[Document images with source code]
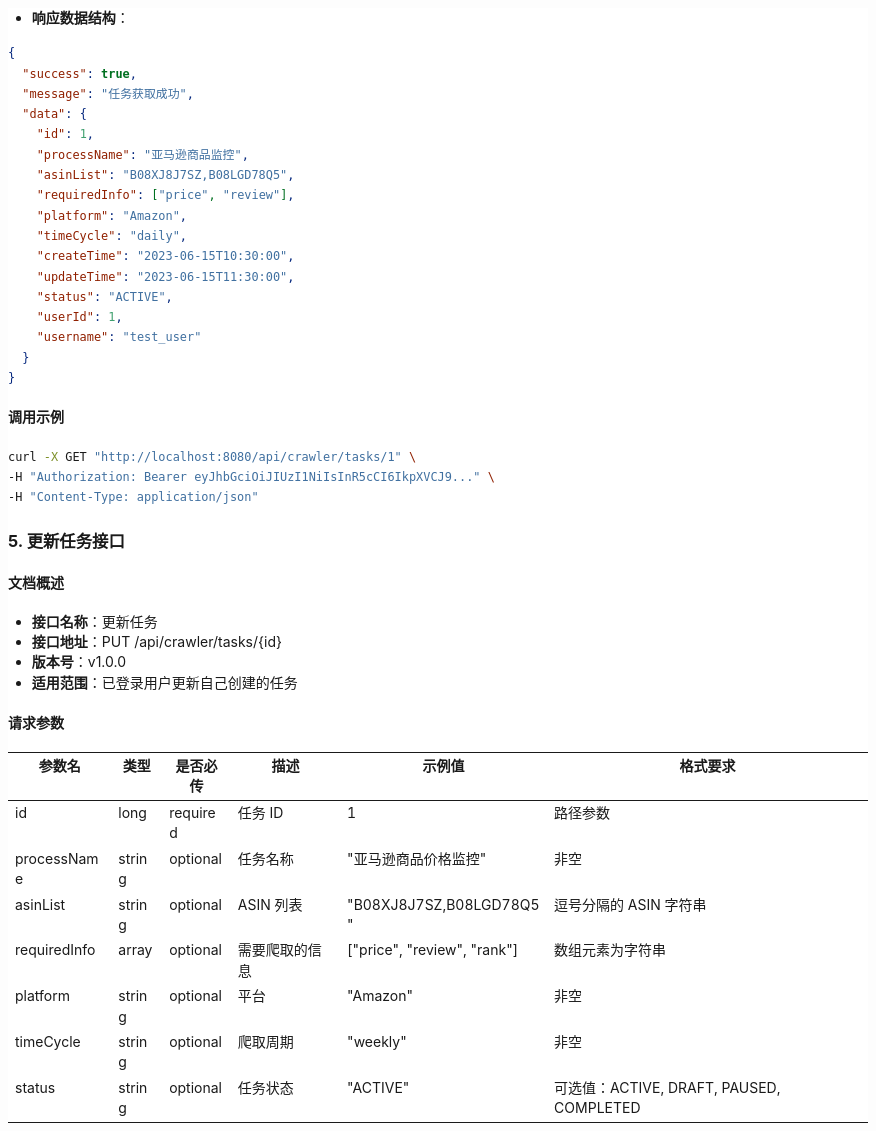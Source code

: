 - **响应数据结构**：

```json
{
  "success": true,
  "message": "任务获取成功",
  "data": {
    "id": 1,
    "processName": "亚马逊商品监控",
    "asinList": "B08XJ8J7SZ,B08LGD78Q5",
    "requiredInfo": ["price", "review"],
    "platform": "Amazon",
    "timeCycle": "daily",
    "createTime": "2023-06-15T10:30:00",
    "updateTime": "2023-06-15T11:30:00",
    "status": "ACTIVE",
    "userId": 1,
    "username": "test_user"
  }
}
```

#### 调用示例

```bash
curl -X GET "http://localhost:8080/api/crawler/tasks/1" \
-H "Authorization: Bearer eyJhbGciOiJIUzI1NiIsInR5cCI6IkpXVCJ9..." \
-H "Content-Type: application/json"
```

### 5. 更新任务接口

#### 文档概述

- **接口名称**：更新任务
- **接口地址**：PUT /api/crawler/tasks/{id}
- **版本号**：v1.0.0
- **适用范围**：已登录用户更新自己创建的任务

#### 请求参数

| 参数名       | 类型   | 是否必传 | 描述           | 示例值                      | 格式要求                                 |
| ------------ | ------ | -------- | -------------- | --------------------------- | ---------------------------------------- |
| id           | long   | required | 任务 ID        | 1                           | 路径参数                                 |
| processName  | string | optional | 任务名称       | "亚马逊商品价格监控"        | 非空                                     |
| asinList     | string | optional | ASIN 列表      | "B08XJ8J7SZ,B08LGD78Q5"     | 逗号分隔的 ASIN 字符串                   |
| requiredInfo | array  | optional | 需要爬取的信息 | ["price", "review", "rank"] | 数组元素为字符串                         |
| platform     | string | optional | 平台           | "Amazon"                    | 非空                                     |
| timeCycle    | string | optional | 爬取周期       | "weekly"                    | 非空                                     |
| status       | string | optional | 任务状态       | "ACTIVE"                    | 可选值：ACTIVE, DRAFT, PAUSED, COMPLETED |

**WORK REQUEST:** Output all entries unchanged; skip the pictures.

**YOUR RESPONSE:**
Source code

: - **响应数据结构**：

```json
{
  "success": true,
  "message": "任务获取成功",
  "data": {
    "id": 1,
    "processName": "亚马逊商品监控",
    "asinList": "B08XJ8J7SZ,B08LGD78Q5",
    "requiredInfo": ["price", "review"],
    "platform": "Amazon",
    "timeCycle": "daily",
    "createTime": "2023-06-15T10:30:00",
    "updateTime": "2023-06-15T11:30:00",
    "status": "ACTIVE",
    "userId": 1,
    "username": "test_user"
  }
}
```

#### 调用示例

```bash
curl -X GET "http://localhost:8080/api/crawler/tasks/1" \
-H "Authorization: Bearer eyJhbGciOiJIUzI1NiIsInR5cCI6IkpXVCJ9..." \
-H "Content-Type: application/json"
```

### 5. 更新任务接口

#### 文档概述

- **接口名称**：更新任务
- **接口地址**：PUT /api/crawler/tasks/{id}
- **版本号**：v1.0.0
- **适用范围**：已登录用户更新自己创建的任务

#### 请求参数

| 参数名       | 类型   | 是否必传 | 描述           | 示例值                      | 格式要求                                 |
| ------------ | ------ | -------- | -------------- | --------------------------- | ---------------------------------------- |
| id           | long   | required | 任务 ID        | 1                           | 路径参数                                 |
| processName  | string | optional | 任务名称       | "亚马逊商品价格监控"        | 非空                                     |
| asinList     | string | optional | ASIN 列表      | "B08XJ8J7SZ,B08LGD78Q5"     | 逗号分隔的 ASIN 字符串                   |
| requiredInfo | array  | optional | 需要爬取的信息 | ["price", "review", "rank"] | 数组元素为字符串                         |
| platform     | string | optional | 平台           | "Amazon"                    | 非空                                     |
| timeCycle    | string | optional | 爬取周期       | "weekly"                    | 非空                                     |
| status       | string | optional | 任务状态       | "ACTIVE"                    | 可选值：ACTIVE, DRAFT, PAUSED, COMPLETED |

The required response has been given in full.